# braid to fluorocarbon leader knot?



## andrew09 (Dec 30, 2008)

What is the best knot for tying a fluorocarbon leader to braided line?


----------



## wally-eye (Oct 27, 2004)

Double uni....

http://www.netknots.com/html/double_uni_knot.html


----------



## lastflight (Aug 16, 2005)

I second the double-uni. Easy to tie and strong.


----------



## ESOX (Nov 20, 2000)

Surgeons knot. A lot easier to tie and holds well.


----------



## Zofchak (Jan 10, 2003)

If the mono is a thicker diameter than the braid I prefer the Albright, otherwise the Uni/Uni.


----------



## Catcher35 (Sep 24, 2009)

I second the albright!!! Uni to uni is great, but takes me longer to tie than the albright and the albright has served me well.


----------



## Tailchaser (Jun 15, 2007)

If you don't want to use the knots mentioned, tie on a small barrel swivel. You can get the ones for steelhead fishing, black & very small. This also helps with line twist on most lures.


----------



## dennisthemenace (Apr 16, 2007)

How do you get the leader to stay on the swivel without a knot?:yikes:
--Dennis--


----------



## roger23 (Jan 14, 2001)

I use these seem to work

http://www.fishingclub.com/ExtraContent/ExtraContentDetail.aspx?id=145560


----------



## WALLEYE MIKE (Jan 7, 2001)

On the North American fishing club show they have "knot wars" where they pit one knot against another until the best is left standing. Last years winner was the uni to uni knot. This years winner will go up against it. Next week a modified albright knot will be against this weeks winner. That winner against the uni knot. Will keep you informed.


----------



## Tailchaser (Jun 15, 2007)

You are going to have a knot no matter how you rig. I just like the swivel to help line twist. A palomar knot off the braid & a clinch knot to your flouro or mono leader.


----------



## bassdisaster (Jun 21, 2007)

ESOX said:


> Surgeons knot. A lot easier to tie and holds well.
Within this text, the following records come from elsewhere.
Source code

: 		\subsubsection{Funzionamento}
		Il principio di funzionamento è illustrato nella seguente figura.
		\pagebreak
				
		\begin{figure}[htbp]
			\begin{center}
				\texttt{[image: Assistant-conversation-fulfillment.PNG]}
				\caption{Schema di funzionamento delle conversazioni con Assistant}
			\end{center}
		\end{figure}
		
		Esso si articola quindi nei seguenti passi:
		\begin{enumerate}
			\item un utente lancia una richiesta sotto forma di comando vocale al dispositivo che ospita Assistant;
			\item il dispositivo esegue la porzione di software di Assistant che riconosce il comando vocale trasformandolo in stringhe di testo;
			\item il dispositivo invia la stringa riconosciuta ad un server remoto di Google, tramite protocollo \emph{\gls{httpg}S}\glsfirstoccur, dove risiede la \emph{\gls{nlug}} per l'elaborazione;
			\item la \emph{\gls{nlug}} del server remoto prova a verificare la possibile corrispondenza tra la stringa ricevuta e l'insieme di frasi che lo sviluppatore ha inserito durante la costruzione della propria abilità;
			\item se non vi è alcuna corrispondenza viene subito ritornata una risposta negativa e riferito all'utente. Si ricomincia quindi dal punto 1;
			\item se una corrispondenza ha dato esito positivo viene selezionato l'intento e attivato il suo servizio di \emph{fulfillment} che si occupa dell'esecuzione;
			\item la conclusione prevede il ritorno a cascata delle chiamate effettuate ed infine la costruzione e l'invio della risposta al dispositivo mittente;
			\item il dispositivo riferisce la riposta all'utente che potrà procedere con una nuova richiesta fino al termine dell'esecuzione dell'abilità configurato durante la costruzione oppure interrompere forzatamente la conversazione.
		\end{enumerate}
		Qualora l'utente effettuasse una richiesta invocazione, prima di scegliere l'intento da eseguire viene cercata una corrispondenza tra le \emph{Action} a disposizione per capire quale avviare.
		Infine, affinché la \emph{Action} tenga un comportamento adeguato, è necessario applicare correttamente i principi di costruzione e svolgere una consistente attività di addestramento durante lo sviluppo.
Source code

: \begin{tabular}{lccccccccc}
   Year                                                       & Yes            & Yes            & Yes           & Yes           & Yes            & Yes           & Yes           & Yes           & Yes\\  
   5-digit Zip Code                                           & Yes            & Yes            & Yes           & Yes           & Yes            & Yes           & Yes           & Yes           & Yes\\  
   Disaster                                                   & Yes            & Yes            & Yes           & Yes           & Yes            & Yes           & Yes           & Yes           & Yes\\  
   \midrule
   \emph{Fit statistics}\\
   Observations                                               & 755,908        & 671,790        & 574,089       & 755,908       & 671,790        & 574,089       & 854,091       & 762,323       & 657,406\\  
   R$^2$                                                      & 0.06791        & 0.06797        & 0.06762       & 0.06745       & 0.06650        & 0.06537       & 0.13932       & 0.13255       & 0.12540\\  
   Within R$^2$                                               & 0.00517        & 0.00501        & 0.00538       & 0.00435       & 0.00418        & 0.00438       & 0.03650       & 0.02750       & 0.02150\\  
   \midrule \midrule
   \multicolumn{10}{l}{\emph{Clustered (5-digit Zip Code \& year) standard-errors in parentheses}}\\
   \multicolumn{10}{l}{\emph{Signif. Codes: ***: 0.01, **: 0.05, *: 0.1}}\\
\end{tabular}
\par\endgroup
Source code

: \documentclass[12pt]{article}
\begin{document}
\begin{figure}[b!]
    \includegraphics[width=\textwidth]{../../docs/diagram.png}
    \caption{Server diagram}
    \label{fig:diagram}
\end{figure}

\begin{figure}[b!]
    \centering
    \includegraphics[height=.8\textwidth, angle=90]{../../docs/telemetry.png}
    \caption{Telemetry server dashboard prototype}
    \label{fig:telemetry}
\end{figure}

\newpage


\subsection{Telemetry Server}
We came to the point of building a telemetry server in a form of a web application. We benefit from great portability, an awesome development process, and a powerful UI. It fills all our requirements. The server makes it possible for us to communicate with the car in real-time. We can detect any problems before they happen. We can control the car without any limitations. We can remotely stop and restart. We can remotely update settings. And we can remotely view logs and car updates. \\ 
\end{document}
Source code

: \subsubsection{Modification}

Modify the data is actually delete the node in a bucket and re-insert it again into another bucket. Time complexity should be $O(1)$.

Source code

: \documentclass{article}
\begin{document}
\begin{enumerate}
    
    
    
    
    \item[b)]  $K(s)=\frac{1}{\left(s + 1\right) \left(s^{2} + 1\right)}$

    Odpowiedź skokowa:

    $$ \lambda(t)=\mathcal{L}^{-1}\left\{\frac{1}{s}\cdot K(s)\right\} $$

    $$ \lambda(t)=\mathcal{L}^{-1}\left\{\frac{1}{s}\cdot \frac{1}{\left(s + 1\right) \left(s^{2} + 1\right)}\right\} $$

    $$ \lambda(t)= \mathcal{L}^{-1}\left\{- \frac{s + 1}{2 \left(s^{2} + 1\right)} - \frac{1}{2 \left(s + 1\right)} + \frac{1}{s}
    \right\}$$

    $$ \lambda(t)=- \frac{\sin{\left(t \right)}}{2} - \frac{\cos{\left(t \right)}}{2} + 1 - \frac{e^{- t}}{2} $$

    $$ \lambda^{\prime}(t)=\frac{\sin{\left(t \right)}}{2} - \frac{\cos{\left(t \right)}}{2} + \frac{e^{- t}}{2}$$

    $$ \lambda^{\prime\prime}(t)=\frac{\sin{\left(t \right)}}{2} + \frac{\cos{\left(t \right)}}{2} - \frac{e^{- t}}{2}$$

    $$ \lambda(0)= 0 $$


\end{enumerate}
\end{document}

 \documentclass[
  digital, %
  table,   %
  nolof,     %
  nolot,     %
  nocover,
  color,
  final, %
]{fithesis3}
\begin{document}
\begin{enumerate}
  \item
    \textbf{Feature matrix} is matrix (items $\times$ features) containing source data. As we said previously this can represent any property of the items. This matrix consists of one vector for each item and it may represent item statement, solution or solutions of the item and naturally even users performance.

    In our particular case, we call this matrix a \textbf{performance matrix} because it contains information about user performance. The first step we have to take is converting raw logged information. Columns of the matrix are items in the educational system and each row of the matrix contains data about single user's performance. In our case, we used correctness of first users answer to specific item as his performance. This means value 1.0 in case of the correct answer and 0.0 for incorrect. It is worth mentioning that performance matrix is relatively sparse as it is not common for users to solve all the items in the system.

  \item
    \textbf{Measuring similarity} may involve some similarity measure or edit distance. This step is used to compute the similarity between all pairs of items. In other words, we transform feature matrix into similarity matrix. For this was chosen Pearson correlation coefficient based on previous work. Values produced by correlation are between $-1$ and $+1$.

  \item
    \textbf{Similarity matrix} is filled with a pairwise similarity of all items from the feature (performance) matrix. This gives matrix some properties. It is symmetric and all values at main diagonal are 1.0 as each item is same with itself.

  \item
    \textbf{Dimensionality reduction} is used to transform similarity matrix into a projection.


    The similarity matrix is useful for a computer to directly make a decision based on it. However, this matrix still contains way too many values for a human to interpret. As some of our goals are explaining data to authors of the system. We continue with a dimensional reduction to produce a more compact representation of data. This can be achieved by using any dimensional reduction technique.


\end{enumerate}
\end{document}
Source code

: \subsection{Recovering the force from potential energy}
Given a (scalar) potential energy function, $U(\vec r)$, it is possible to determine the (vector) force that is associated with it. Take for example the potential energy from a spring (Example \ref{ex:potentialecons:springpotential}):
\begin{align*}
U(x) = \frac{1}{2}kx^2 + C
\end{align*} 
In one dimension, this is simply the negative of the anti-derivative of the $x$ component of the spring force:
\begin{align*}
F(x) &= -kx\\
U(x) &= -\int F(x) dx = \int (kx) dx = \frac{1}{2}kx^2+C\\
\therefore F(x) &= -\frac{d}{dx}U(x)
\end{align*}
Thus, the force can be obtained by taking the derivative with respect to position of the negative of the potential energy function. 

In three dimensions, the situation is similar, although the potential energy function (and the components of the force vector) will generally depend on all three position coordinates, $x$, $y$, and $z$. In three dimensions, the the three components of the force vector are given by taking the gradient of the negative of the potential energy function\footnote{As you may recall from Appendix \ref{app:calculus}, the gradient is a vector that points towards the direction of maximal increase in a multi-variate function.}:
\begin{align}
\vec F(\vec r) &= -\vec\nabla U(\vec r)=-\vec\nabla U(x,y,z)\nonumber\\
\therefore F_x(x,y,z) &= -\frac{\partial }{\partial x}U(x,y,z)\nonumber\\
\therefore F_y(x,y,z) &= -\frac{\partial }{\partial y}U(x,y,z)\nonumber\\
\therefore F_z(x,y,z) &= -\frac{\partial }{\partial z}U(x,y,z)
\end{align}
I guess I'll have to investigate the Surgeons knot a little more, but easier than a Uni-Uni I would have to see it to believe it!
Tho most say im fast at retying I cant see it being easier or faster, maybe it's easier for you and that may make it faster! lol
Ok after looking OMG Its simply a double overhand knot, I can see it being easy ya, but no way can it be as strong as the Uni-Uni for the few extra seconds it takes to tie!
Unless the difference it line dia. is huge I dont see any advantage! 
BD


----------



## roger23 (Jan 14, 2001)

hope this works,,,,,

http://www.fishingclub.com/ExtraContent/ExtraContentDetail.aspx?id=145560


----------



## bassdisaster (Jun 21, 2007)

roger23 said:


> hope this works,,,,,
> 
> http://www.fishingclub.com/ExtraContent/ExtraContentDetail.aspx?id=145560


Even in a tie the Uni-Uni is still the recomended Knot!
I have used the Blood knot in the past, not nearly as easy to tie as the Uni knot! and more prone to burning the line upon sinching it down!

BD


----------



## fishinthed (Nov 7, 2007)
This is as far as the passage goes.